Second: you must write your LaTeX document to include a declaration of the “style” of bibliography, citations, and a reference to the bibliography file mentioned above. So we may have a LaTeX file containing:
\bibliographystyle{plain}
...
Pooh is heroic~\cite{Milne:1926}.
...
Alice struggles~\cite{Carroll:1865}.
...
\bibliography{mybooks}
Note: we have bibliography style plain
, above, which is
nearly the simplest of the lot: a sample text, showing the sorts of
style choices available, can be found on Ken Turner’s web site:
http://www.cs.stir.ac.uk/~kjt/software/latex/showbst.html
Third: you must process the file.
latex myfile
As LaTeX processes the file, the \bibliographystyle
command
writes a note of the style to the aux
file; each
\cite
command writes a note of the citation to the
aux
file, and the \bibliography
command writes a note
of which bib
file is to be used, to the aux
file.
Note that, at this stage, LaTeX isn’t “resolving” any of the
citations: at every \cite
command, LaTeX will warn you of the
undefined citation, and when the document finishes, there will be a
further warning of undefined references.
Fourth: you must run BibTeX:
bibtex myfile
Don’t try to tell BibTeX anything but the file name: say
bibtex myfile.aux
(because you know it’s going to read the
aux
file) and BibTeX will blindly attempt to process
myfile.aux.aux
.
BibTeX will scan the aux
file; it will find which bibliography
style it needs to use, and will “compile” that style; it will note
the citations; it will find which bibliography files it needs, and
will run through them matching citations to entries in the
bibliography; and finally it will sort the entries that have been
cited (if the bibliography style specifies that they should be
sorted), and outputs the resulting details to a bbl
file.
Fifth: you run LaTeX again.

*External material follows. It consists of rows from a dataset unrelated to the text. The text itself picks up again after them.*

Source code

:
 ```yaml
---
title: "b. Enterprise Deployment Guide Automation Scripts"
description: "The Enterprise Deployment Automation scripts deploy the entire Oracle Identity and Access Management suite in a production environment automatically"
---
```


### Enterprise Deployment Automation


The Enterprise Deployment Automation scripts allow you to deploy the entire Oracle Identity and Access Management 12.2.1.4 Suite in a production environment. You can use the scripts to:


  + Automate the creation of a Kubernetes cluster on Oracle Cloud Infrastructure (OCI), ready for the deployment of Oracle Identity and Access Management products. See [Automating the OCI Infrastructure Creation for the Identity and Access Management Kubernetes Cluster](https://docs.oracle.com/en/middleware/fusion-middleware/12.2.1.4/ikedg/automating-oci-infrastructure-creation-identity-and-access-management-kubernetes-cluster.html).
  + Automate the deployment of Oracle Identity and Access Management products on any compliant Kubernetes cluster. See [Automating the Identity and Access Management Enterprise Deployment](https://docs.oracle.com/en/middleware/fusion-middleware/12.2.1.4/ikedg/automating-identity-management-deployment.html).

It warns, again, that each citation is
(still) undefined, but when it gets to the \bibliography
command,
it finds a bbl
file, and reads it. As it encounters each
\bibitem
command in the file, it notes a definition of the
citation.
Sixth: you run LaTeX yet again. This time, it finds values for all
the citations, in its aux
file. Other things being equal, you’re
done… until you change the file.
If, while editing, you change any of the citations, or add new ones, you need to go through the process above from steps 3 (first run of LaTeX) to 6, again, before the document is once again stable. These four mandatory runs of LaTeX make processing a document with a bibliography even more tiresome than the normal two runs required to resolve labels.
To summarise: processing to resolve citations requires: LaTeX; BibTeX; LaTeX; LaTeX.